Autism in children, explained with respect.
What it is, how to spot it across different ages, and the clearer Australian pathway when you want answers.
Autism, in plain language
Autism is a difference in how a brain processes social information and sensory input. It is not a disease, not a disorder you can catch, and not something caused by parenting or vaccines. It is lifelong. It is present from early childhood, even if it is not noticed until later.
Two things stand out in autism: differences in social communication, and restricted, repetitive, or sensory-focused interests and behaviours.

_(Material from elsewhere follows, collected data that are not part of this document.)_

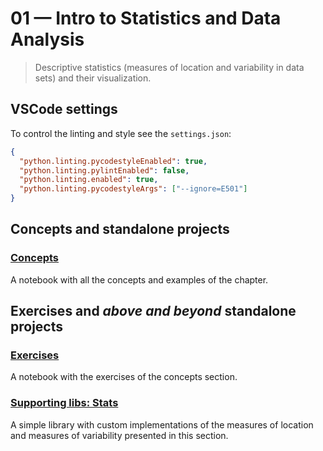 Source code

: # 01 &mdash; Intro to Statistics and Data Analysis
> Descriptive statistics (measures of location and variability in data sets) and their visualization.

## VSCode settings

To control the linting and style see the `settings.json`:

```json
{
  "python.linting.pycodestyleEnabled": true,
  "python.linting.pylintEnabled": false,
  "python.linting.enabled": true,
  "python.linting.pycodestyleArgs": ["--ignore=E501"]
}
```


## Concepts and standalone projects

### [Concepts](./01-concepts/intro-to-statistics-and-data-analysis.ipynb)
A notebook with all the concepts and examples of the chapter.


## Exercises and *above and beyond* standalone projects

### [Exercises](./e01-exercises/intro-to-statistics-and-data-analysis-exercises.ipynb)
A notebook with the exercises of the concepts section.

### [Supporting libs: Stats](./e01-exercises/libs/stats.py)
A simple library with custom implementations of the measures of location and measures of variability presented in this section.

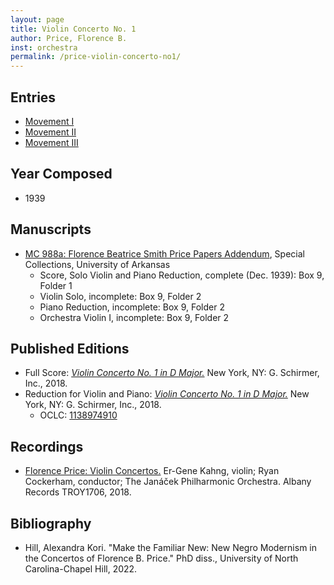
 ```yaml
---
layout: page
title: Violin Concerto No. 1
author: Price, Florence B.
inst: orchestra
permalink: /price-violin-concerto-no1/
---
```


## Entries
- [Movement I](https://dwshadle.github.io/test/price-violin-concerto-no1/mvt1)
- <a href="https://dwshadle.github.io/test/price-violin-concerto-no1/mvt2" target="_blank">Movement II</a>
- <a href="https://dwshadle.github.io/test/price-violin-concerto-no1/mvt3" target="_blank">Movement III</a>

## Year Composed
- 1939

## Manuscripts

- <a href="https://uark.as.atlas-sys.com/repositories/2/resources/1522" target="_blank">MC 988a: Florence Beatrice Smith Price Papers Addendum</a>, Special Collections, University of Arkansas
    * Score, Solo Violin and Piano Reduction, complete (Dec. 1939): Box 9, Folder 1
    * Violin Solo, incomplete: Box 9, Folder 2
    * Piano Reduction, incomplete: Box 9, Folder 2
    * Orchestra Violin I, incomplete: Box 9, Folder 2

## Published Editions

- Full Score: <a href="https://www.wisemusicclassical.com/work/58910/Violin-Concerto-No-1--Florence-Price/" target="_blank">*Violin Concerto No. 1 in D Major.*</a> New York, NY: G. Schirmer, Inc., 2018.
- Reduction for Violin and Piano: <a href="https://classicalondemand.com/price-violin-concerto-no-1-3468.html" target="_blank">*Violin Concerto No. 1 in D Major.*</a> New York, NY: G. Schirmer, Inc., 2018.
    * OCLC: <a href="https://www.worldcat.org/title/1138974910" target="_blank">1138974910</a>

## Recordings

- <a href="https://www.albanyrecords.com/mm5/merchant.mvc?Screen=PROD&Product_Code=TROY1706" target="_blank">Florence Price: Violin Concertos.</a> Er-Gene Kahng, violin; Ryan Cockerham, conductor; The Janáček Philharmonic Orchestra. Albany Records TROY1706, 2018.

## Bibliography
- Hill, Alexandra Kori. "Make the Familiar New: New Negro Modernism in the Concertos of Florence B. Price." PhD diss., University of North Carolina-Chapel Hill, 2022.
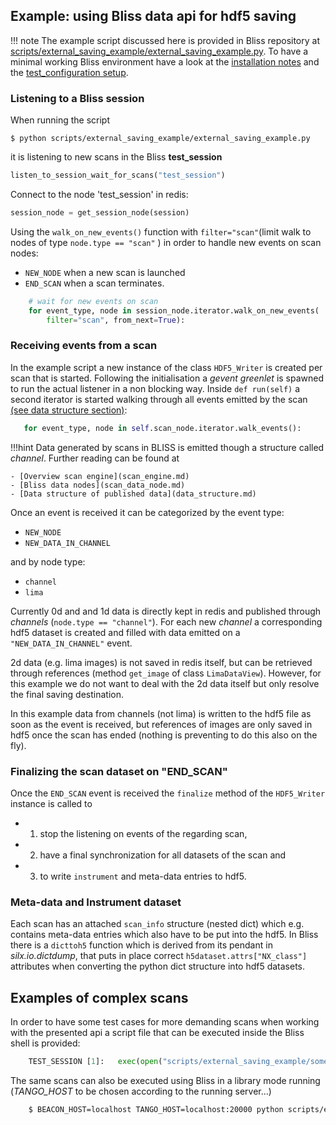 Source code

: ## Example: using Bliss data api for hdf5 saving

!!! note
    The  example script discussed here is provided in Bliss repository 
    at [scripts/external_saving_example/external_saving_example.py](https://gitlab.esrf.fr/bliss/bliss/blob/master/scripts/external_saving_example/external_saving_example.py).
    To have a minimal working Bliss environment have a look at the [installation notes](index.md#installation-outside-esrf) 
    and the [test_configuration setup](index.md#use-bliss-without-hardware).


### Listening to a Bliss session
When running the script 

    $ python scripts/external_saving_example/external_saving_example.py
    
it is listening to new scans in the Bliss __test_session__ 

```python
listen_to_session_wait_for_scans("test_session")
```

Connect to the node 'test_session' in redis:

```python
session_node = get_session_node(session)
```

Using  the `walk_on_new_events()` function with `filter="scan"`(limit walk to nodes of type `node.type == "scan"` ) in order to handle new events on scan nodes: 

- `NEW_NODE` when a new scan is launched 
- `END_SCAN` when a scan terminates.

```python
    # wait for new events on scan
    for event_type, node in session_node.iterator.walk_on_new_events(
        filter="scan", from_next=True):
```

### Receiving events from a scan
In the example script a new instance of the class `HDF5_Writer` is created per scan that is started. Following the
initialisation a _gevent greenlet_ is spawned to run the actual listener in a non blocking way. Inside `def run(self)` 
a second iterator is started walking through all events emitted by the scan
[(see data structure section)](data_structure.md#experiment-and-redis-data-structure):

```python
   for event_type, node in self.scan_node.iterator.walk_events():
```

!!!hint
    Data generated by scans in BLISS is emitted though a structure called _channel_. Further reading can be found at
    
    - [Overview scan engine](scan_engine.md)
    - [Bliss data nodes](scan_data_node.md)
    - [Data structure of published data](data_structure.md)

Once an event is received it can be categorized by the event type:

- `NEW_NODE`
- `NEW_DATA_IN_CHANNEL`

and by node type:
 
- `channel`
- `lima`


Currently  0d and and 1d data is directly kept in redis and published through _channels_ (`node.type == "channel"`).
For each new _channel_  a corresponding hdf5 dataset is created and filled with data emitted on a `"NEW_DATA_IN_CHANNEL"` event.

2d data (e.g. lima images) is not saved in redis itself, but can be retrieved through references (method `get_image` of class `LimaDataView`). However, for this example we
do not want to deal with the 2d data itself but only resolve the final saving destination. 

In this example data from channels (not lima) is written to the hdf5 file as soon 
as the event is received, but references of images are only saved in hdf5 once the scan has ended (nothing is preventing to do this also on the fly).

### Finalizing the scan dataset on "END_SCAN"
Once the `END_SCAN` event is received the `finalize` method of the `HDF5_Writer` instance is called 
to 

- 1) stop the listening on events of the regarding scan, 
- 2) have a final synchronization for all datasets of the scan and 
- 3) to write `instrument` and meta-data entries to hdf5.

### Meta-data and Instrument dataset
Each scan has an attached `scan_info` structure (nested dict) which e.g. contains meta-data entries which also have to be put into the hdf5. In Bliss there is a `dicttoh5` 
function which is derived from its pendant in _silx.io.dictdump_, that puts in place correct `h5dataset.attrs["NX_class"]` attributes when converting the python dict 
structure into hdf5 datasets.

## Examples of complex scans
In order to have some test cases for more demanding scans when working with the presented api a script file that can be executed inside the Bliss shell is provided:
```python
    TEST_SESSION [1]:   exec(open("scripts/external_saving_example/some_scans.py").read())
```

The same scans can also be executed using Bliss in a library mode running (_TANGO_HOST_ to be chosen according to the running server...)
```bash
    $ BEACON_HOST=localhost TANGO_HOST=localhost:20000 python scripts/external_saving_example/some_scans_bliss_as_library.py 
```

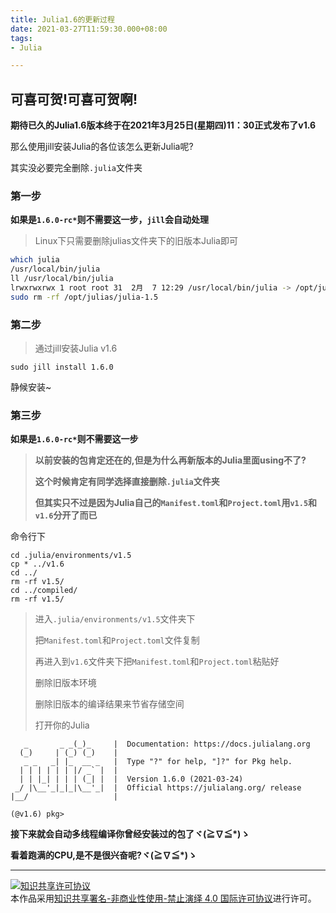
 ```yaml
---
title: Julia1.6的更新过程
date: 2021-03-27T11:59:30.000+08:00
tags: 
- Julia

---
```


## 可喜可贺!可喜可贺啊!

__期待已久的Julia1.6版本终于在2021年3月25日(星期四)11：30正式发布了v1.6__

那么使用jill安装Julia的各位该怎么更新Julia呢?

其实没必要完全删除`.julia`文件夹

### 第一步

__如果是`1.6.0-rc*`则不需要这一步，`jill`会自动处理__

> Linux下只需要删除julias文件夹下的旧版本Julia即可

```sh
which julia
/usr/local/bin/julia
ll /usr/local/bin/julia
lrwxrwxrwx 1 root root 31  2月  7 12:29 /usr/local/bin/julia -> /opt/julias/julia-1.5/bin/julia*
sudo rm -rf /opt/julias/julia-1.5
```

### 第二步

> 通过jill安装Julia v1.6

```shell
sudo jill install 1.6.0
```

静候安装~

### 第三步

__如果是`1.6.0-rc*`则不需要这一步__

> __以前安装的包肯定还在的,但是为什么再新版本的Julia里面using不了?__
>
> __这个时候肯定有同学选择直接删除`.julia`文件夹__
>
> __但其实只不过是因为Julia自己的`Manifest.toml`和`Project.toml`用`v1.5`和`v1.6`分开了而已__

命令行下

```shell
cd .julia/environments/v1.5
cp * ../v1.6
cd ../
rm -rf v1.5/
cd ../compiled/
rm -rf v1.5/
```

> 进入`.julia/environments/v1.5`文件夹下
>
> 把`Manifest.toml`和`Project.toml`文件复制
>
> 再进入到`v1.6`文件夹下把`Manifest.toml`和`Project.toml`粘贴好
>
> 删除旧版本环境
>
> 删除旧版本的编译结果来节省存储空间
>
> 打开你的Julia

```shell
   _       _ _(_)_     |  Documentation: https://docs.julialang.org
  (_)     | (_) (_)    |
   _ _   _| |_  __ _   |  Type "?" for help, "]?" for Pkg help.
  | | | | | | |/ _` |  |
  | | |_| | | | (_| |  |  Version 1.6.0 (2021-03-24)
 _/ |\__'_|_|_|\__'_|  |  Official https://julialang.org/ release
|__/                   |

(@v1.6) pkg>
```

__接下来就会自动多线程编译你曾经安装过的包了ヾ(≧∇≦*)ゝ__

__看着跑满的CPU,是不是很兴奋呢?ヾ(≧∇≦*)ゝ__



***

<a rel="license" href="http://creativecommons.org/licenses/by-nc-nd/4.0/"><img alt="知识共享许可协议" style="border-width:0" src="https://i.creativecommons.org/l/by-nc-nd/4.0/88x31.png" /></a><br />本作品采用<a rel="license" href="http://creativecommons.org/licenses/by-nc-nd/4.0/">知识共享署名-非商业性使用-禁止演绎 4.0 国际许可协议</a>进行许可。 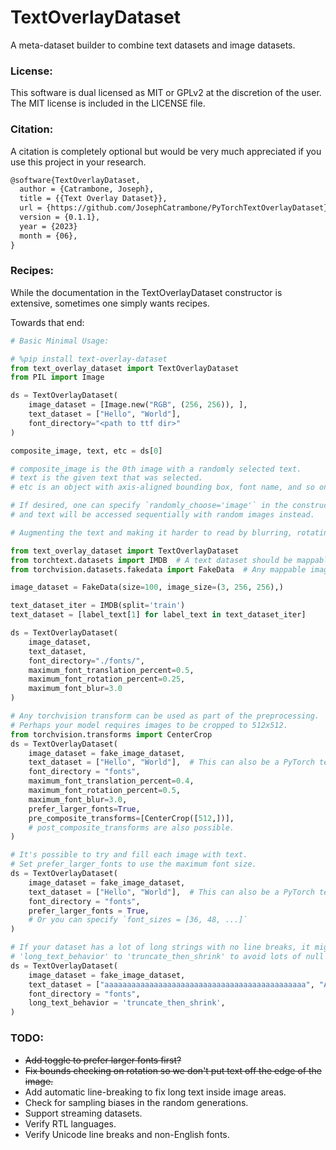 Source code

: TextOverlayDataset
===

A meta-dataset builder to combine text datasets and image datasets.

### License:

This software is dual licensed as MIT or GPLv2 at the discretion of the user.  The MIT license is included in the LICENSE file.

### Citation:

A citation is completely optional but would be very much appreciated if you use this project in your research.

```latex
@software{TextOverlayDataset,
  author = {Catrambone, Joseph},
  title = {{Text Overlay Dataset}},
  url = {https://github.com/JosephCatrambone/PyTorchTextOverlayDataset},
  version = {0.1.1},
  year = {2023}
  month = {06},
}
```

### Recipes:

While the documentation in the TextOverlayDataset constructor is extensive, sometimes one simply wants recipes.

Towards that end:

```python
# Basic Minimal Usage:

# %pip install text-overlay-dataset
from text_overlay_dataset import TextOverlayDataset
from PIL import Image

ds = TextOverlayDataset(
    image_dataset = [Image.new("RGB", (256, 256)), ], 
    text_dataset = ["Hello", "World"], 
    font_directory="<path to ttf dir>"
)

composite_image, text, etc = ds[0]

# composite_image is the 0th image with a randomly selected text.
# text is the given text that was selected.
# etc is an object with axis-aligned bounding box, font name, and so on.

# If desired, one can specify `randomly_choose='image'` in the constructor
# and text will be accessed sequentially with random images instead.
```

```python
# Augmenting the text and making it harder to read by blurring, rotating, etc.

from text_overlay_dataset import TextOverlayDataset
from torchtext.datasets import IMDB  # A text dataset should be mappable.
from torchvision.datasets.fakedata import FakeData  # Any mappable image dataset is fine, or just a list of Images.

image_dataset = FakeData(size=100, image_size=(3, 256, 256),)

text_dataset_iter = IMDB(split='train')
text_dataset = [label_text[1] for label_text in text_dataset_iter] 

ds = TextOverlayDataset(
    image_dataset,
    text_dataset,
    font_directory="./fonts/",
    maximum_font_translation_percent=0.5,
    maximum_font_rotation_percent=0.25,
    maximum_font_blur=3.0
)
```

```python
# Any torchvision transform can be used as part of the preprocessing.
# Perhaps your model requires images to be cropped to 512x512.
from torchvision.transforms import CenterCrop
ds = TextOverlayDataset(
    image_dataset = fake_image_dataset,
    text_dataset = ["Hello", "World"],  # This can also be a PyTorch text dataset.
    font_directory = "fonts",
    maximum_font_translation_percent=0.4,
    maximum_font_rotation_percent=0.5,
    maximum_font_blur=3.0,
    prefer_larger_fonts=True,
    pre_composite_transforms=[CenterCrop([512,])],
    # post_composite_transforms are also possible.
)
```

```python
# It's possible to try and fill each image with text.
# Set prefer_larger_fonts to use the maximum font size.
ds = TextOverlayDataset(
    image_dataset = fake_image_dataset,
    text_dataset = ["Hello", "World"],  # This can also be a PyTorch text dataset.
    font_directory = "fonts",
    prefer_larger_fonts = True,
    # Or you can specify `font_sizes = [36, 48, ...]`
)
```

```python
# If your dataset has a lot of long strings with no line breaks, it might be worth considering setting 
# 'long_text_behavior' to 'truncate_then_shrink' to avoid lots of null texts. 
ds = TextOverlayDataset(
    image_dataset = fake_image_dataset,
    text_dataset = ["aaaaaaaaaaaaaaaaaaaaaaaaaaaaaaaaaaaaaaaaaaaaa", "AAAAAAAAAAAAAAAAAAAAAAAAAAAAAAAAAAAA!!!!!!"],
    font_directory = "fonts",
    long_text_behavior = 'truncate_then_shrink',
)
```

### TODO:
- ~~Add toggle to prefer larger fonts first?~~
- ~~Fix bounds checking on rotation so we don't put text off the edge of the image.~~
- Add automatic line-breaking to fix long text inside image areas.
- Check for sampling biases in the random generations.
- Support streaming datasets.
- Verify RTL languages.
- Verify Unicode line breaks and non-English fonts.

The DSM-5-TR — the diagnostic framework used worldwide, including in Australia — describes these two core areas. Neither one is "better" or "worse"; they are simply what clinicians look for when trying to understand whether a child's pattern matches autism.
Social communication differences might include: taking words or phrases literally, difficulty reading others' emotions from facial expressions or tone of voice, preference for one-on-one or small-group interaction over large social situations, or difficulty with back-and-forth conversation (not because of shyness, but because the mechanics of social reciprocity feel puzzle-like).
Restricted or repetitive interests and behaviours might include: deep, absorbing focus on a specific topic or activity, repetitive movements (spinning, hand-flapping, rocking), strong preference for sameness or routine, or heightened response to sensory input (sounds, lights, textures, tastes) — either seeking it intensely or avoiding it.
Autistic brains are not broken versions of neurotypical brains. They are wired differently. That difference creates both strengths and challenges depending on the environment. An autistic child who can focus for hours on their special interest, notice patterns others miss, and think in detailed, logical steps is not being difficult — they are being themselves.
Language note: "autistic child" vs "child with autism"
What has changed in how we understand autism
Twenty years ago, autism looked like a boy who didn't speak and displayed obvious repetitive behaviours. Diagnostic checklists were shorter, narrower, and built on that picture.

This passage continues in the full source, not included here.